Each line containing the string "provided" should be copied out of the entries.

*** Opening DATA FOR THIS EXERCISE ***

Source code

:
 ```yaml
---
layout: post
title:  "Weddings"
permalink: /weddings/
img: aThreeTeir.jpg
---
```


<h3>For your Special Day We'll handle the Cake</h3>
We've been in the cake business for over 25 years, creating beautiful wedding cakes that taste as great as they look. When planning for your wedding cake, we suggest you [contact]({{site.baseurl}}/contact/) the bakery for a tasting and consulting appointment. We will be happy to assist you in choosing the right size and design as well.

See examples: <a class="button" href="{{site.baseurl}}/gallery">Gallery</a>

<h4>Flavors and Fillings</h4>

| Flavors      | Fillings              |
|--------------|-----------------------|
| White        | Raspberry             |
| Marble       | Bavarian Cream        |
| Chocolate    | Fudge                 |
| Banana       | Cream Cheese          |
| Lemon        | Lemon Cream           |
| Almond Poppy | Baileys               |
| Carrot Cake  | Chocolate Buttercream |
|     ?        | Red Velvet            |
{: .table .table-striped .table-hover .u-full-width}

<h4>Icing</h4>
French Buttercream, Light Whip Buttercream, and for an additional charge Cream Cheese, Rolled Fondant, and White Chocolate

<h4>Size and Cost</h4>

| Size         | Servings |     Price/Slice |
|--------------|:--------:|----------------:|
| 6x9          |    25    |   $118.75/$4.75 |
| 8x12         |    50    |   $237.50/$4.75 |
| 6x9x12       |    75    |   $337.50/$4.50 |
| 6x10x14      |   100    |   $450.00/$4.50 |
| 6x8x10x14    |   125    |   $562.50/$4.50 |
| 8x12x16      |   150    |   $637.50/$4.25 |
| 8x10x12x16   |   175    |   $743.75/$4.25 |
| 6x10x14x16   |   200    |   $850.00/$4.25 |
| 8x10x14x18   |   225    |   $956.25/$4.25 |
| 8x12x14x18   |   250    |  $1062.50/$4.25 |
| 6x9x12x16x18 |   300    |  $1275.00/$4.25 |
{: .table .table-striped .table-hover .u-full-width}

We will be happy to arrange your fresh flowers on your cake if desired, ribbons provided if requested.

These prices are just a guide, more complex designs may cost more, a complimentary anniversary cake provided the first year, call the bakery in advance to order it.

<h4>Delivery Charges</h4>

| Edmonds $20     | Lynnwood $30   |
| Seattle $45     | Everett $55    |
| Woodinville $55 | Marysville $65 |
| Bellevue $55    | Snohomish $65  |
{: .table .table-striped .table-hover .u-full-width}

*** Closing DATA FOR THIS EXERCISE ***

§ **ANSWER BOX**:
We will be happy to arrange your fresh flowers on your cake if desired, ribbons provided if requested.
These prices are just a guide, more complex designs may cost more, a complimentary anniversary cake provided the first year, call the bakery in advance to order it.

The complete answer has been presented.